(Dataset Opens)

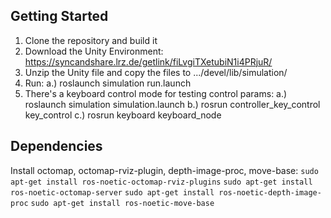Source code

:## Getting Started


1. Clone the repository and build it
2. Download the Unity Environment: https://syncandshare.lrz.de/getlink/fiLvgiTXetubiN1i4PRjuR/
3. Unzip the Unity file and copy the files to .../devel/lib/simulation/
4. Run:
  a.) roslaunch simulation run.launch
5. There's a keyboard control mode for testing control params:
  a.) roslaunch simulation simulation.launch
  b.) rosrun controller_key_control key_control
  c.) rosrun keyboard keyboard_node

 
## Dependencies

Install octomap, octomap-rviz-plugin, depth-image-proc, move-base:
`sudo apt-get install ros-noetic-octomap-rviz-plugins`
`sudo apt-get install ros-noetic-octomap-server`
`sudo apt-get install ros-noetic-depth-image-proc`
`sudo apt-get install ros-noetic-move-base`


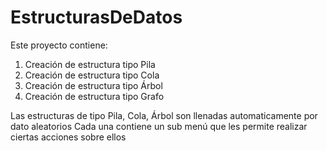 # EstructurasDeDatos
Este proyecto contiene:
1) Creación de estructura tipo Pila
2) Creación de estructura tipo Cola
3) Creación de estructura tipo Árbol
4) Creación de estructura tipo Grafo

Las estructuras de tipo Pila, Cola, Árbol son llenadas automaticamente por dato aleatorios
Cada una contiene un sub menú que les permite realizar ciertas acciones sobre ellos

(Dataset Closes)

Exercise:
Word for word, print all of the data; skip the pictures.

Response to this task:
Source code

:## Getting Started


1. Clone the repository and build it
2. Download the Unity Environment: https://syncandshare.lrz.de/getlink/fiLvgiTXetubiN1i4PRjuR/
3. Unzip the Unity file and copy the files to .../devel/lib/simulation/
4. Run:
  a.) roslaunch simulation run.launch
5. There's a keyboard control mode for testing control params:
  a.) roslaunch simulation simulation.launch
  b.) rosrun controller_key_control key_control
  c.) rosrun keyboard keyboard_node

 
## Dependencies

Install octomap, octomap-rviz-plugin, depth-image-proc, move-base:
`sudo apt-get install ros-noetic-octomap-rviz-plugins`
`sudo apt-get install ros-noetic-octomap-server`
`sudo apt-get install ros-noetic-depth-image-proc`
`sudo apt-get install ros-noetic-move-base`


 # EstructurasDeDatos
Este proyecto contiene:
1) Creación de estructura tipo Pila
2) Creación de estructura tipo Cola
3) Creación de estructura tipo Árbol
4) Creación de estructura tipo Grafo

Las estructuras de tipo Pila, Cola, Árbol son llenadas automaticamente por dato aleatorios
Cada una contiene un sub menú que les permite realizar ciertas acciones sobre ellos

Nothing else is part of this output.